SOCOM42, if today was your last you would only have to go to your maker explaining how Obama became President. You'd be exempt from explaining the deterioration of family values that lead to Hillary's Presidency. (Is this what the 60's started?)


----------



## inceptor (Nov 19, 2012)

Every time someone has given a date and/or time, they've been wrong.

Matthew 24:36 But about that day or hour no one knows, not even the angels in heaven, nor the Son, but only the Father.


----------



## M118LR (Sep 19, 2015)

Didn't Hemingway mention something about for whom the bell tolls?


----------



## 1skrewsloose (Jun 3, 2013)

Its almost everyday, when I correspond with my wife or daughter, I say I love you and they respond in kind.
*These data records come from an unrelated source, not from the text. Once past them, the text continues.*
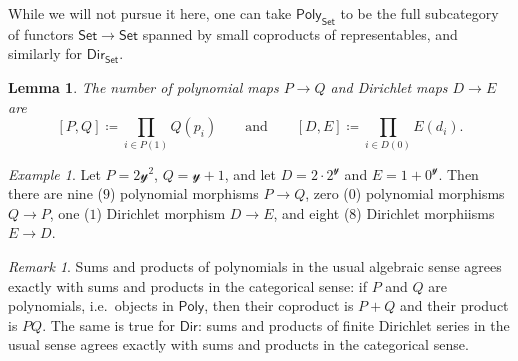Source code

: \documentclass[11pt, article, one side]{memoir}
\theoremstyle{theorem}
\newtheorem{lemma}[equation]{Lemma}
\theoremstyle{definition}
\theoremstyle{remark}
\newtheorem{example}[equation]{Example}
\newtheorem{remark}[equation]{Remark}
\newcommand{\Cat}[1]{\mathsf{#1}}%
\newcommand{\smset}{\Cat{Set}}
\newcommand{\yon}{\mathcal{y}}
\newcommand{\poly}{\Cat{Poly}}
\newcommand{\dir}{\Cat{Dir}}
\newcommand{\qqand}{\qquad\text{and}\qquad}
\begin{document}
While we will not pursue it here, one can take $\poly_\smset$ to be the full subcategory of functors $\smset\to\smset$ spanned by small coproducts of representables, and similarly for $\dir_\smset$.

\begin{lemma}
The number of polynomial maps $P\to Q$ and Dirichlet maps $D\to E$ are
\[
  [P, Q]\coloneqq\prod_{i\in P(1)}Q(p_i)
  \qqand
  [D, E]\coloneqq\prod_{i\in D(0)}E(d_i).
\]
\end{lemma}

\begin{example}
Let $P=2\yon^2$, $Q=\yon+1$, and let $D=2\cdot2^\yon$ and $E=1+0^\yon$. Then there are nine ($9$) polynomial morphisms $P\to Q$, zero ($0$) polynomial morphisms $Q\to P$, one ($1$) Dirichlet morphism $D\to E$, and eight ($8$) Dirichlet morphiisms $E\to D$.
\end{example}

\begin{remark}\label{rem.products_coproducts}
Sums and products of polynomials in the usual algebraic sense agrees exactly with sums and products in the categorical sense: if $P$ and $Q$ are polynomials, i.e.\ objects in $\poly$, then their coproduct is $P+Q$ and their product is $PQ$. The same is true for $\dir$: sums and products of finite Dirichlet series in the usual sense agrees exactly with sums and products in the categorical sense.
\end{remark}
\end{document}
Even if going out for a loaf of bread or to gas up the car. Just a habit we have gotten into. Loved ones and life is precious. jmo. Thanks for the thread!


----------



## SOCOM42 (Nov 9, 2012)

M118LR said:


> Didn't Hemingway mention something about for whom the bell tolls?


IIRC, "it tolls for me, not for thee".


----------



## M118LR (Sep 19, 2015)

IIRC, A Farewell to Arms, The Old Man and the Sea, and The Sun Also Rises, are part of today's classical Education. Not to mention that today's history includes the left wing version of Vietnam as undeniable fact. So how are you supposed to impart a lifetime of Love into a last minute of time.


----------



## SOCOM42 (Nov 9, 2012)

Two of those IIRC, are left leaning, anti war, much is subtle anti patriotic personal futility though.
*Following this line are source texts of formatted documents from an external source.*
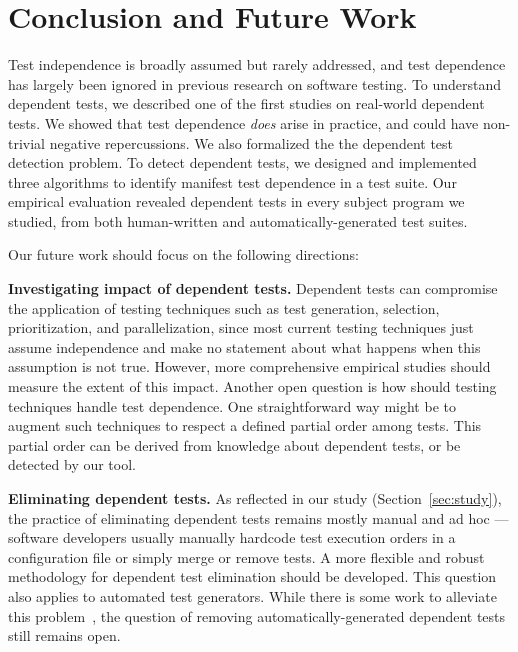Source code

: \section{Conclusion and Future Work}
\label{sec:questions}

Test independence is broadly assumed but rarely addressed, and
test dependence has largely been ignored in previous
research on software testing. 
To understand dependent tests, we described one of the first studies on
real-world dependent tests. We showed that 
test dependence \textit{does} arise in practice, and could have
non-trivial negative repercussions. We also
formalized the the dependent test detection
problem. To detect dependent tests, we designed
and implemented three algorithms to identify manifest test dependence
in a test suite. Our empirical evaluation revealed
dependent tests in every subject program
we studied, from both human-written and automatically-generated test
suites.

Our future work should focus on the following directions:

\vspace{1mm}

\noindent \textbf{{Investigating impact of dependent tests.}}
Dependent tests can compromise the application of
testing techniques such as test generation, selection,
prioritization, and parallelization, since
most current testing techniques just assume independence and
make no statement about what happens when this
assumption is not true. However,
more comprehensive empirical studies should measure  
the extent of this impact.
%
Another open question is how should
testing techniques handle test dependence.
One straightforward way 
might be to augment such techniques to respect a
defined partial order among tests. This partial order
can be derived from knowledge about dependent tests,
or be detected by our \ourtool tool.



\vspace{1mm}

\noindent \textbf{{Eliminating dependent tests.}}
As reflected in our study (Section~\ref{sec:study}),
the practice of eliminating dependent tests
remains mostly manual and ad hoc --- software developers
usually manually hardcode test
execution orders in a configuration file or
simply merge or remove tests.
A more flexible and robust methodology for
dependent test elimination should be developed.
This question also applies to automated test generators.
While there is some work to alleviate
this problem~\cite{fraseretal:ISSTA:2011}, the question
of removing automatically-generated dependent tests
still remains open.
Old man, Illustrates todays youth and their attitude, but without the evolution to manhood, results, today's metrosexuals.


----------



## rstanek (Nov 9, 2012)

1skrewsloose said:


> Its almost everyday, when I correspond with my wife or daughter, I say I love you and they respond in kind. Even if going out for a loaf of bread or to gas up the car. Just a habit we have gotten into. Loved ones and life is precious. jmo. Thanks for the thread!


Every day when I leave the house I remind my wife how much I love her, it makes my day to see her smile.


----------



## 1skrewsloose (Jun 3, 2013)

rstanek said:


> Every day when I leave the house I remind my wife how much I love her, it makes my day to see her smile.


Amen.


----------



## M118LR (Sep 19, 2015)

rstanek said:


> Every day when I leave the house I remind my wife how much I love her, it makes my day to see her smile.
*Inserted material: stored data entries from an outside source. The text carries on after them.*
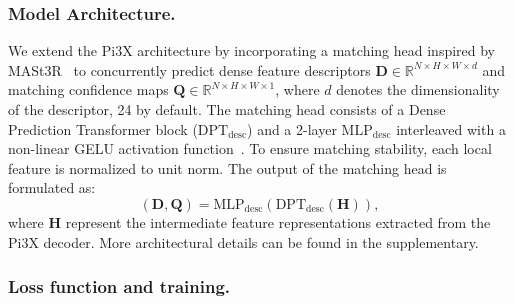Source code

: \subsubsection{Model Architecture.} 
We extend the Pi3X architecture by incorporating a matching head inspired by MASt3R~\cite{leroy2024grounding} to concurrently predict dense feature descriptors $\mathbf{D} \in \mathbb{R}^{N \times H \times W \times d}$ and matching confidence maps $\mathbf{Q} \in \mathbb{R}^{N \times H \times W \times 1}$, where $d$ denotes the dimensionality of the descriptor, 24 by default.
The matching head consists of a Dense Prediction Transformer block ($\mathrm{DPT_{desc}}$) and a 2-layer $\mathrm{MLP_{desc}}$ interleaved with a non-linear GELU activation function~\cite{hendrycks2016gaussian}. To ensure matching stability, each local feature is normalized to unit norm. The output of the matching head is formulated as:
\begin{equation}
(\mathbf{D}, \mathbf{Q}) = \mathrm{MLP_{desc}}(\mathrm{DPT_{desc}}(\mathbf{H})),
\end{equation}
where $\mathbf{H}$ represent the intermediate feature representations extracted from the Pi3X decoder. More architectural details can be found in the supplementary.

\subsubsection{Loss function and training.}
Perhaps it would be better to thank her for all the love and fulfillment that she gives you everyday? Then you can tell her how much her smile warms your day!


----------



## rstanek (Nov 9, 2012)

M118LR said:


> Perhaps it would be better to thank her for all the love and fulfillment that she gives you everyday? Then you can tell her how much her smile warms your day!


Your right


----------



## 1skrewsloose (Jun 3, 2013)

Actually the phrase I use is, "Love you no measure".


----------



## M118LR (Sep 19, 2015)

1skrewsloose said:


> Actually the phrase I use is, "Love you no measure".


Seems to pale with Thank You for loving me without merit. JMHO


----------



## FLPrepper (Jun 6, 2016)

csi-tech said:


> I don't buy into apocalyptic scenarios. I think we will perish in a more graduated, steady decline. I'll explain more on Monday lol.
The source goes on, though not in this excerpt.